De antiguo, las adaptaciones de sus novelas siempre han dado lugar a cintas excelentes. Puede que la menos conocida sea El precio de la belleza (William Seiter, 1922), una versión silente de Hermosos y malditos, publicada ese mismo año. Muda también fue la primera adaptación de El gran Gatsby, que Herbert Brenon rodó en el 26 con el título de La dicha de los demás, y el Gatsby del 49 de Elliot Nugent, el del 74 de Jack Clayton, y también el del 2013 de Baz Luhrmann —¿por qué no?—; La última vez que vi París (Richard Brooks, 1954), Suave es la noche (Henry King, 1962), El curioso caso de Benjamin Button (David Fincher, 2008)…
Entre los guiones que el autor escribió para Hollywood, apenas podemos dar noticia de Tres camaradas (Frank Borzage, 1938), sobre una novela del pacifista Erich Maria Remarque. Sin embargo, algunas de las personas que conoció en Hollywood tuvieron una transcendencia relevante en su obra. Lois Moran es la Rosemary Hoyt de Suave es la noche, que en los primeros borradores de la novela era un hombre. Y qué decir de Irving Thalberg, el productor estrella de la Metro, cuando el escritor lo conoció en 1927, protagonista de El último magnate, la novela que dejó inacabada cuando se murió, en 1940, de un ataque al corazón —cuyo primer aviso le sobrevino en Sunset Boulevard— habiendo alcanzado finalmente la sobriedad.
Thalberg precisamente fue quien expulsó a Fitzgerald de su equipo de guionistas en 1928, siendo ocupado el puesto del novelista por Anita Loos. Bien podría decirse que Hollywood dio más inspiración a Fitzgerald que él a Hollywood. Sin embargo, era muy común entre la crítica que, para definir algunas de las técnicas interpretativas de Cary Grant, cogieran una de las definiciones que su autor nos ofrece del gran Gatsby: “Sonreía con comprensión, con mucho más que simple comprensión. La suya era una de esas raras sonrisas dotada de una especie de tranquilidad inmutable, casi eterna… Se enfrentaba a todo el mundo durante un instante y luego se centraba en ti con un prejuicio irresistible en tu favor”.
Ernest Hemingway siempre consideró que Zelda, que quemó sus ropas en una bañera cuando supo del lío con Lois, fue tremendamente perjudicial para Scott Fitzgerald. Cuando estaba cuerda procuraba que escribiera relatos, sus famosos relatos para el Saturday Evening Post, porque se los pagaban antes y mejor que las novelas. Hermosos y malditos, como el título de otra de sus mejores ficciones, la vida del matrimonio en el gran mundo dependía de aquellas piezas para revistas, por más que la crítica de la época dijese que debía empeñarse en escribir la gran novela americana del siglo, lo que probablemente ya había hecho en El gran Gatsby, aunque no se percibiese aún.

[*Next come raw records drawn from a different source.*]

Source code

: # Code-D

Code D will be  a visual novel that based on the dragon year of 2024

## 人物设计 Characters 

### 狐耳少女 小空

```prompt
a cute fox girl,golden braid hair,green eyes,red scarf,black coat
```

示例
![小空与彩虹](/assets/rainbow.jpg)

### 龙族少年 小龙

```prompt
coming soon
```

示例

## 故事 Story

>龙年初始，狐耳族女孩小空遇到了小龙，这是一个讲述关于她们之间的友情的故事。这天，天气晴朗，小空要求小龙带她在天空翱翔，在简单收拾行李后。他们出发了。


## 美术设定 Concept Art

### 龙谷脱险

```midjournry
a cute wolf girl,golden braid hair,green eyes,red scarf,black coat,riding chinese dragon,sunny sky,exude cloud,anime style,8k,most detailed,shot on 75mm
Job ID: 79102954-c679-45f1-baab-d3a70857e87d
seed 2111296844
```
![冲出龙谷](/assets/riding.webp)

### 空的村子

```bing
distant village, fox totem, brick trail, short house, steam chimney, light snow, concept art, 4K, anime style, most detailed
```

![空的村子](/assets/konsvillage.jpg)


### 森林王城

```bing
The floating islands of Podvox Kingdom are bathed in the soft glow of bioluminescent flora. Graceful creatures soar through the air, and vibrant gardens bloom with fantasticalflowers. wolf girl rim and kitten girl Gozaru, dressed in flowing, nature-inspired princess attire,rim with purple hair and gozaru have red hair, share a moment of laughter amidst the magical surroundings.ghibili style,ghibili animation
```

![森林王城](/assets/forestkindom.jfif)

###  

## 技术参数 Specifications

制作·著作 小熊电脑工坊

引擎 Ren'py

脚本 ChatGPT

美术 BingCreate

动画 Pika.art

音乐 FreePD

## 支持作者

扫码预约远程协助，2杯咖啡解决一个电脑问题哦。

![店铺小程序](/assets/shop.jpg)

De publicación póstuma, The Pat Hobby Stories fueron unos relatos en los que el autor de Hermosos y malditos se parodiaba a sí mismo al dictado de Hollywood. El último magnate (1976), la adaptación a la pantalla de su novela inacabada, fue la última gran cinta de Elia Kazán. La experiencia de Scott Fitzgerald en el cine nos demuestra, y de forma irrefutable, que fue un mal guionista pero un excelente escritor.